Given the fact that European regulations directly apply in all EU Member States, the Batteries Regulation did not need to be transposed into German national law. Nevertheless, the Batteries Regulation provides for a number of opening clauses for the national legislator. In addition, it contains specific regulatory mandates directed at the Member States. Consequently, German battery law still needs to be aligned with the Batteries Regulation.

To this end, the German Federal Ministry for the Environment, Nature Conservation, Nuclear Safety and Consumer Protection (BMUV) has recently published a draft for a so-called Battery Law Implementation Act (Batterierecht-Durchführungsgesetz, “BattDG“). Pursuant to the said draft, the BattDG – if adopted by the legislator as envisaged by BMUV – will enter into force on 18 August 2025. With effect from the same day, the current German Battery Act (Batteriegesetz) shall be repealed.

What does it mean for you?

As a general principle, the proposed BattDG only lays down rules if:

  • Certain specifications are necessary for the implementation of the directly applicable Batteries Regulation.
  • The Batteries Regulation itself requires the Member States to lay down national rules.
  • The Member States are given a margin of discretion with regard to specific regulations.

Against this background, the BattDG will consist of the following parts:

  • Part 1: General requirements
  • Part 2: Requirements for the management of waste batteries
  • Part 3: Determination of the authorities involved in the restriction procedure for substances
  • Part 4: Rules on the conformity of batteries
  • Part 5: Requirements regarding due diligence obligations in the supply chain
  • Part 6: Authorizations to issue ordinances
  • Part 7: Provisions on fines and final provisions

Against this background, the most relevant aspects of the current draft bill for a BattDG are as follows:

  • Art. 3 para. 1 no. 47 of the Batteries Regulation contains a detailed definition of the term “producer”. Sec. 3 no. 1 BattDG supplements this definition. To this end, the producer shall also mean any distributor who intentionally or negligently offers batteries from producers who are not, or whose authorized representatives are not duly authorized in accordance with Art. 55 of the Batteries Regulation in connection with Sec. 5 BattDG. This principle of “producer fiction” (Herstellerfiktion) intends to achieve self-regulation of the market in order to prevent large numbers of batteries from unregistered producers from being placed on the market.
  • According to Art. 57 para. 1 of the Batteries Regulation, Member States may adopt measures to make the appointment of a producer responsibility organization by producers mandatory.

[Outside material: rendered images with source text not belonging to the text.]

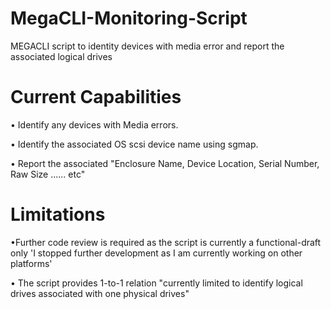 # MegaCLI-Monitoring-Script

MEGACLI script to identity devices with media error and report the associated logical drives

# Current Capabilities

• Identify any devices with Media errors.

• Identify the associated OS scsi device name using sgmap.

• Report the associated "Enclosure Name, Device Location, Serial Number, Raw Size ...... etc"

# Limitations

•Further code review is required as the script is currently a functional-draft only 'I stopped further development as I am currently working on other platforms'

• The script provides 1-to-1 relation "currently limited to identify logical drives associated with one physical drives"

Sec. 7 para. 1 BattDG makes use of this competence. Consequently, in Germany, producers of batteries will have to participate in a producer responsibility organization to ensure the nationwide take-back in each battery category. To this end, producers must specify the battery category and the maximum mass of batteries involved per calendar year. The producer responsibility organizations must immediately confirm participation to the producers in writing or electronically, stating the battery category and the maximum mass of batteries involved per calendar year. Similar organizations already exist for packaging and electrical and electronic equipment.

  • Pursuant to Art. 55 para. 6 of the Batteries Regulation, where a producer has appointed a producer responsibility organization, the registration obligations under Art. 55 of the Batteries Regulation shall be met by that organization unless otherwise specified by the Member State. The BattDG makes use of this opening clause and requires the producer to comply with the registration obligation also in cases in which a producer responsibility organization has been appointed (see Sec. 5 para. 1 BattDG).
  • Pursuant to Art. 59 para. 3 sentence 1 letter a) of the Batteries Regulation, producers of portable batteries or, where appointed, producer responsibility organizations shall attain and maintain permanently at least a collection target for waste portable batteries of 45 percent by 31 December 2023. In contrast, Sec. 13 para. 1 BattDG sets out that producer responsibility organizations must achieve a collection rate of at least 50 percent for waste portable batteries and maintain such collection rate on a permanent basis.
  • Art. 62 para. 1 and 2 of the Batteries Regulation set out various obligations for distributors of portable batteries and batteries for light means of transport (such as e-bikes and e-scooters). For example, distributors shall take back waste batteries from the end-user free of charge and without imposing an obligation on the end-user to buy or to have bought a new battery, regardless of their chemical composition, brand or origin. Sec. 14 BattDG sets out supplementary provisions in this regard. For example, according to Sec. 14 para. 3 BattDG, distributors are obliged to hand over returned waste portable batteries and waste batteries for light means of transport to a producer responsibility organization approved for the respective battery category. The distributor must conclude a contract with the producer responsibility organization for at least twelve months. Such contract may be terminated only with a three-month notice period before the end of the agreed term or, if no term has been agreed, with a three-month notice period before the end of the twelve months. If the notice period is not observed or no cancellation is declared, the term is extended by at least twelve further months.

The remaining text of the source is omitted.